Now the next bit blew my little mind...

"Conventional Technical Analysis would suggest you should not sell short at “B” because there is so much trading activity below which will make a price decline challenging. Many traders would look at all that trading activity in the circled area and not sell short at “B” because they would not think price could fall through that area. Again, to me, the focus and understanding is way off. The fact that there was/is so much trading activity in that circled area/congestion areas tells me price is very likely to fall through that level and should do so with ease. (because supply and demand were at an equilibrium If supply and demand were really that much out of balance in that area, you would not have so much trading activity. Price proceeded to fall through that area after “B” which was expected if your focused on the right logic. In summary, the major price turns in a market don’t typically happen at price levels where there is lots of trading activity, it’s the opposite. When looking for this on a price chart, don’t focus on levels surrounded by lots of pretty candles.
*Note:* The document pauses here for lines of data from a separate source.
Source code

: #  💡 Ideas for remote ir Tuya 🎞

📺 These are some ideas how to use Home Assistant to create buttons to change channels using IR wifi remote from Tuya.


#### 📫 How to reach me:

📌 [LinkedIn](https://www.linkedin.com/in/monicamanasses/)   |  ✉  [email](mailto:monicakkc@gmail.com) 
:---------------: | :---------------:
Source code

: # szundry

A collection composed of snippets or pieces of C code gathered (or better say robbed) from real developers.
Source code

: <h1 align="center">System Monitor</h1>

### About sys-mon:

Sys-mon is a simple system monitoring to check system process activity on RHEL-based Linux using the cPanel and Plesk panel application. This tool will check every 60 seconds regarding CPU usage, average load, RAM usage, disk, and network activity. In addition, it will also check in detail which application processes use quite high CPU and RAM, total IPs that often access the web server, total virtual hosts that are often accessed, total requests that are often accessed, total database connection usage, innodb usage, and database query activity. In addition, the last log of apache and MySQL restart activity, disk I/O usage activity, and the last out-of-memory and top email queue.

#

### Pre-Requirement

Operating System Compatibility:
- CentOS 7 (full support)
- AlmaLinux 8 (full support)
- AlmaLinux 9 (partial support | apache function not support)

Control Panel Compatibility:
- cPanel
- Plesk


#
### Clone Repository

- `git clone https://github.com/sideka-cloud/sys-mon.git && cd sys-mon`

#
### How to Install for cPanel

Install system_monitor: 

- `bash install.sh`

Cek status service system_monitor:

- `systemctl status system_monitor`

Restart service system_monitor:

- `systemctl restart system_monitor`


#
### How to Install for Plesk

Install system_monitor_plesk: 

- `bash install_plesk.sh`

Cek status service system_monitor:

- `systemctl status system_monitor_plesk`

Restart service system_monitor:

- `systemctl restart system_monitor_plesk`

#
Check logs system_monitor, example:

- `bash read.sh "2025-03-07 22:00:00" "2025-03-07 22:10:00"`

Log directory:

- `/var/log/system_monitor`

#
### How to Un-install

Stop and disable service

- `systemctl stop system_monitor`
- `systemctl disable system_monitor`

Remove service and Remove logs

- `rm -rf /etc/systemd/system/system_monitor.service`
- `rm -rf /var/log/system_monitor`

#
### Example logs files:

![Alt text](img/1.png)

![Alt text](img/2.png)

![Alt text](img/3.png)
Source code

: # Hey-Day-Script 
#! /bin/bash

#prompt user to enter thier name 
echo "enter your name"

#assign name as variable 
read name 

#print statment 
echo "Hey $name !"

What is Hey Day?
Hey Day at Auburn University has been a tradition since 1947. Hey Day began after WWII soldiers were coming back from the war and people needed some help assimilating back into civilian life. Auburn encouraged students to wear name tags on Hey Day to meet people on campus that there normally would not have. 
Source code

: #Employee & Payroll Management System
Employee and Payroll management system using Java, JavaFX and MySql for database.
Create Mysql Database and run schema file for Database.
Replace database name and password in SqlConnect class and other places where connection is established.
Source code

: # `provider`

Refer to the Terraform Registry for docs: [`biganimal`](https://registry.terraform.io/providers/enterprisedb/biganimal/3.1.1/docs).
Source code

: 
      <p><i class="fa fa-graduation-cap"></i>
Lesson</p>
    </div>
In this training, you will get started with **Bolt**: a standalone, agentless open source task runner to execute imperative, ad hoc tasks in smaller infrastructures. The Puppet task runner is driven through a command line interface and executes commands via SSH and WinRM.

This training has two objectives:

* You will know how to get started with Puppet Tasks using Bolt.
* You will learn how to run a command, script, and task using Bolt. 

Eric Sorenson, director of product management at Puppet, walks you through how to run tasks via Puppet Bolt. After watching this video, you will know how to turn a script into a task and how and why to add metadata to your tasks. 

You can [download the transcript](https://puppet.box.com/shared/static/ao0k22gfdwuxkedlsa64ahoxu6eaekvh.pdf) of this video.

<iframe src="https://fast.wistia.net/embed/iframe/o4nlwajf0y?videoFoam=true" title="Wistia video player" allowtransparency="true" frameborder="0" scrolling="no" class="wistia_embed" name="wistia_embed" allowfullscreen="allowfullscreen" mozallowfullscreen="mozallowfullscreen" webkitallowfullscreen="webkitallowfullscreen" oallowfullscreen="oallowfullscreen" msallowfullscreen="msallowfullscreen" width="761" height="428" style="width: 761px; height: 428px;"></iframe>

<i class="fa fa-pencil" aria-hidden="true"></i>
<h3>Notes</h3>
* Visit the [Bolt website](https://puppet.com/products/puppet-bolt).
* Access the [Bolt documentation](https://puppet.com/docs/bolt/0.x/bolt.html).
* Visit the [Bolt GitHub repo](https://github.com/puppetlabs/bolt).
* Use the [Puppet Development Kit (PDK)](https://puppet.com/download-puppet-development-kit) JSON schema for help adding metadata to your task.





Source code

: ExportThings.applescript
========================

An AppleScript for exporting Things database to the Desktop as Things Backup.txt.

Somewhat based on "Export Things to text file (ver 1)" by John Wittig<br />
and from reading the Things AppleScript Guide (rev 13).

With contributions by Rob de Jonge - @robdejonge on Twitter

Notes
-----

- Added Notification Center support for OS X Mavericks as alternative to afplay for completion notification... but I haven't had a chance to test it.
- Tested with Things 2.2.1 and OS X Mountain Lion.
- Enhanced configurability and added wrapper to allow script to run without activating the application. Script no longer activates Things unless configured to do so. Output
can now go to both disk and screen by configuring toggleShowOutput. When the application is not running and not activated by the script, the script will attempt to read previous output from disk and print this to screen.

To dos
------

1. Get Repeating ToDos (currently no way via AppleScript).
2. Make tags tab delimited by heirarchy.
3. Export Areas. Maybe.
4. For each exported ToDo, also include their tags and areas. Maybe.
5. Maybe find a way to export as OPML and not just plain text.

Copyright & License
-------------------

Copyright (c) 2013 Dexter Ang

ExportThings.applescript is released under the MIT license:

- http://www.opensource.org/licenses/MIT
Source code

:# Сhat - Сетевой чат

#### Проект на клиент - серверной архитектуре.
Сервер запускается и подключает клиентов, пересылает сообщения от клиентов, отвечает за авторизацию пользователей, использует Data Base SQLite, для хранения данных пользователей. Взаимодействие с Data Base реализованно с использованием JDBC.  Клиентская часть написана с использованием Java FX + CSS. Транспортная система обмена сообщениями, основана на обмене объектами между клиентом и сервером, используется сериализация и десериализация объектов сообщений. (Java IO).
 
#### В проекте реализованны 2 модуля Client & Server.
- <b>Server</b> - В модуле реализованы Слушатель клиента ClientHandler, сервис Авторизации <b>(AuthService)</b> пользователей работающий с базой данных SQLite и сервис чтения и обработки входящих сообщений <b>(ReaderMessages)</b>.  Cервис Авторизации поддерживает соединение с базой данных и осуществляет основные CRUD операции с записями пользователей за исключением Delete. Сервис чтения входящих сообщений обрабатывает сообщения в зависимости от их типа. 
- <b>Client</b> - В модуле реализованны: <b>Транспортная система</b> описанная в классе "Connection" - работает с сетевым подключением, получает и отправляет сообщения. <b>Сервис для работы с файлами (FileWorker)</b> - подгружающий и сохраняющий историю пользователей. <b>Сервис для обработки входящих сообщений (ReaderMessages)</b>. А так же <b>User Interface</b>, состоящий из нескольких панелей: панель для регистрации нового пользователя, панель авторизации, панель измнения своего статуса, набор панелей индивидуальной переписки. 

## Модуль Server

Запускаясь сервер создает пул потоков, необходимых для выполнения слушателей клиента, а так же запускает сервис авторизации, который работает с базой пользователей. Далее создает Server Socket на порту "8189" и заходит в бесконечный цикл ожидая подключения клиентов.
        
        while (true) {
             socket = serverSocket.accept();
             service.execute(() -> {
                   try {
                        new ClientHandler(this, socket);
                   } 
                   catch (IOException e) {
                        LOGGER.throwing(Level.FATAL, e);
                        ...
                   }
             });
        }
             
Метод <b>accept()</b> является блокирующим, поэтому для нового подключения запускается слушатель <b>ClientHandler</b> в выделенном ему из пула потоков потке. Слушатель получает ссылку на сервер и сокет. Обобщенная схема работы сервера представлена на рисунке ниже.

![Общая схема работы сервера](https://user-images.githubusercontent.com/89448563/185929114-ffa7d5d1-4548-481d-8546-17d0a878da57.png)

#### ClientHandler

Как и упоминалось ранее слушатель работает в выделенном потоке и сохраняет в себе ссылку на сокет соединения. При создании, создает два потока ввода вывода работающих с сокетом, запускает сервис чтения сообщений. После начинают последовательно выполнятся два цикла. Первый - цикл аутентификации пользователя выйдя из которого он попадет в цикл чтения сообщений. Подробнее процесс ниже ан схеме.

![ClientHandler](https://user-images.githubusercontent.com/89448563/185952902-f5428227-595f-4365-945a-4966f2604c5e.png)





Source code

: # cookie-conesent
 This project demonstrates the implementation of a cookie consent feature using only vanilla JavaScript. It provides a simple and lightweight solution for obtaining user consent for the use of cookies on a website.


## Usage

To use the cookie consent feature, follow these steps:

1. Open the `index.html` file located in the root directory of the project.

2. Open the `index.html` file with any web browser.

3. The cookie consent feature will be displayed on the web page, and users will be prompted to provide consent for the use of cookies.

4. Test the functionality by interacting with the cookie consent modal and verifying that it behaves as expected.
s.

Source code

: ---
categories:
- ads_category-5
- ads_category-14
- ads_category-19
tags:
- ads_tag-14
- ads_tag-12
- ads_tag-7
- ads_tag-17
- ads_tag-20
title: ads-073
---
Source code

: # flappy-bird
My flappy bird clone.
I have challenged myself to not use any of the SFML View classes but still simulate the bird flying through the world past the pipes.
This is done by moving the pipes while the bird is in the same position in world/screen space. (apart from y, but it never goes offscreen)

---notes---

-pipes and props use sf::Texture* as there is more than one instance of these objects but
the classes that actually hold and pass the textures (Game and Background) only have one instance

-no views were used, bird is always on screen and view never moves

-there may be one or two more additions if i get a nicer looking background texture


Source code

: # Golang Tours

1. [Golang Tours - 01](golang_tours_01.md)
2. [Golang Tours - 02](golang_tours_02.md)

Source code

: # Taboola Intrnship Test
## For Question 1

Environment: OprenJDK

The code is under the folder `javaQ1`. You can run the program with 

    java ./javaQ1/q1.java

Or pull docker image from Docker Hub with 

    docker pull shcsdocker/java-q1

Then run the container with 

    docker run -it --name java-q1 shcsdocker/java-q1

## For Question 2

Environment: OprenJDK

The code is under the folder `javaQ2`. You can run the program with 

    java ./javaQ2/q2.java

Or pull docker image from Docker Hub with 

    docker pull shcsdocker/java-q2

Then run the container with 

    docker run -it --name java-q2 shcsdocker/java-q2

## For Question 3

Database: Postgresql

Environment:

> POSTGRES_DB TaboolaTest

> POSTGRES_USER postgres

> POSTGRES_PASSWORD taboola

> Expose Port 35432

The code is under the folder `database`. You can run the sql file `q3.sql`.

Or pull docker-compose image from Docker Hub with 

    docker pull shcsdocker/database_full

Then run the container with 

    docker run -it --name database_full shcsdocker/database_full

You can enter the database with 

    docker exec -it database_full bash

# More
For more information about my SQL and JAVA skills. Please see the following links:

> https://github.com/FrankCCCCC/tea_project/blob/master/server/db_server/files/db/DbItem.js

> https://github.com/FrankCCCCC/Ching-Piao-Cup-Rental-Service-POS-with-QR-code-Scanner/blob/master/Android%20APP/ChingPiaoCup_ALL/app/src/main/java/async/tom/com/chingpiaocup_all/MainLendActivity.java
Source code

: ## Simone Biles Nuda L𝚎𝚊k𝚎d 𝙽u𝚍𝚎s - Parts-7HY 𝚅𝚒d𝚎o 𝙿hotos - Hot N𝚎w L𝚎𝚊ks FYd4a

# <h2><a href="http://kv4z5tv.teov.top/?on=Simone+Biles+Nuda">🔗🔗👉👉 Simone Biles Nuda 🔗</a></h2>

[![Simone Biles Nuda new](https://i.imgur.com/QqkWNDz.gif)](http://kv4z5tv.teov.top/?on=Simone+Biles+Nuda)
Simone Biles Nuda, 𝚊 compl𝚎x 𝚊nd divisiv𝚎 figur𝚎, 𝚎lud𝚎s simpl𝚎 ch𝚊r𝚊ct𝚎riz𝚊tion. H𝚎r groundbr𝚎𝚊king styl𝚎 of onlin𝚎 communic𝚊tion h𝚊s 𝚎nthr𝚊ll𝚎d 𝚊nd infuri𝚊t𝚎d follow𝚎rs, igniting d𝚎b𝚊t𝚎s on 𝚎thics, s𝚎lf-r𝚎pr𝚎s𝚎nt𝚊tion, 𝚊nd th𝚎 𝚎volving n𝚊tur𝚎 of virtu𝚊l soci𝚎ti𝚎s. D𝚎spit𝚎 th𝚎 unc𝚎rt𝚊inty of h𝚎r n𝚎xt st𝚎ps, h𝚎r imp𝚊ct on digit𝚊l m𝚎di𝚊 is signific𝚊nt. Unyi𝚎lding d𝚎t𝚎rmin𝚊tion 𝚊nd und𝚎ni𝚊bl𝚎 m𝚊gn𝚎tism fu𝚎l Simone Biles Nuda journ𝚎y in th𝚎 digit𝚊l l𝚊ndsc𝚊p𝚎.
The focus should be on price action mainly surrounded by white space".

The bolded bit are the important bits for me, the bracketed bits are explanations I've added for myself because for some reason I was struggling with the definition a little.
_______________________________________________________________________________

"Naked Forex" Notes

The bits highlighted in green are the things that are either integral to these guys method or that I have found most useful...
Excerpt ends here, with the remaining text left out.